私は幼い頃に軽度の自閉症と診断されました。両親は私の障害に理解を示してくれましたが、なるべく私を普通の子に育てようとしていたみたいです。

幼稚園の頃は、私を含めた大抵の子がまだ物の分別が付いておらず、自分勝手に過ごしていた子も多かったです。そのため私の障害の影響は殆ど感じられず、人間関係の構築に困ることもありませんでした。

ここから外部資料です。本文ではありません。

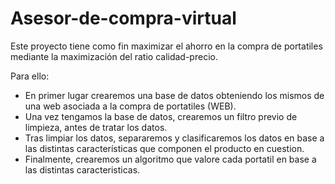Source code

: # Asesor-de-compra-virtual

Este proyecto tiene como fin maximizar el ahorro en la compra de portatiles mediante la maximización del ratio calidad-precio.

Para ello:
- En primer lugar crearemos una base de datos obteniendo los mismos de una web asociada a la compra de portatiles (WEB). 
- Una vez tengamos la base de datos, crearemos un filtro previo de limpieza, antes de tratar los datos. 
- Tras limpiar los datos, separaremos y clasificaremos los datos en base a las distintas características que componen el producto en cuestion. 
- Finalmente, crearemos un algoritmo que valore cada portatil en base a las distintas caracteristicas.

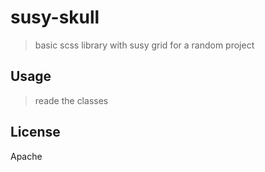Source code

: # susy-skull

> basic scss library with susy grid for a random project

## Usage
> reade the classes

## License
Apache
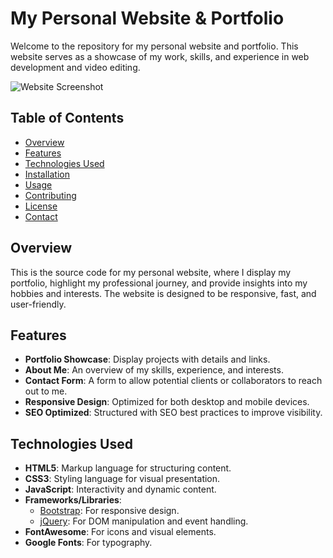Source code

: # My Personal Website & Portfolio

Welcome to the repository for my personal website and portfolio. This website serves as a showcase of my work, skills, and experience in web development and video editing.

![Website Screenshot](path/to/your/screenshot.png)

## Table of Contents

- [Overview](#overview)
- [Features](#features)
- [Technologies Used](#technologies-used)
- [Installation](#installation)
- [Usage](#usage)
- [Contributing](#contributing)
- [License](#license)
- [Contact](#contact)

## Overview

This is the source code for my personal website, where I display my portfolio, highlight my professional journey, and provide insights into my hobbies and interests. The website is designed to be responsive, fast, and user-friendly.

## Features

- **Portfolio Showcase**: Display projects with details and links.
- **About Me**: An overview of my skills, experience, and interests.
- **Contact Form**: A form to allow potential clients or collaborators to reach out to me.
- **Responsive Design**: Optimized for both desktop and mobile devices.
- **SEO Optimized**: Structured with SEO best practices to improve visibility.

## Technologies Used

- **HTML5**: Markup language for structuring content.
- **CSS3**: Styling language for visual presentation.
- **JavaScript**: Interactivity and dynamic content.
- **Frameworks/Libraries**: 
  - [Bootstrap](https://getbootstrap.com/): For responsive design.
  - [jQuery](https://jquery.com/): For DOM manipulation and event handling.
- **FontAwesome**: For icons and visual elements.
- **Google Fonts**: For typography.

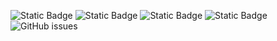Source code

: ![Static Badge](https://img.shields.io/badge/blacklists-60-000000) ![Static Badge](https://img.shields.io/badge/blacklisted-2524592-cc0000) ![Static Badge](https://img.shields.io/badge/whitelisted-2244-00CC00) ![Static Badge](https://img.shields.io/badge/streaming_blacklist-28107-000000) ![GitHub issues](https://img.shields.io/github/issues/fabriziosalmi/blacklists)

小学生に進学して、低学年の頃は授業中にハンカチを振り回したり、周りの空気が読めずに人間関係に支障をきたす事が起こるようになりましたが、高学年になってから小学校の環境に慣れてきたのか、自分なりに学校での生活を楽しめていたと思っています。

中学生で健常者に、そして挫折

中学校に進学する時に私の転機が訪れました、両親から障害者手帳を手放さないかと相談が持ち掛けられたのです。その時の私の自閉症に対する両親の認識は、少し人付き合いが苦手という点を除けば至って健常者と変わらない子という認識で、健常者としても十分独り立ちすることが出来ると考えていました。私自身もその時は自分が障害者であるという意識を強く持っておらず、確かに自分は少し空気が読めない部分もあるが、それも私の個性として受け入れようと考えていたのと、私自身が中学校という新しい環境に対して前向きに物事を見ていたのもあり、私は中学生で一度障害者手帳を手放すことにしました。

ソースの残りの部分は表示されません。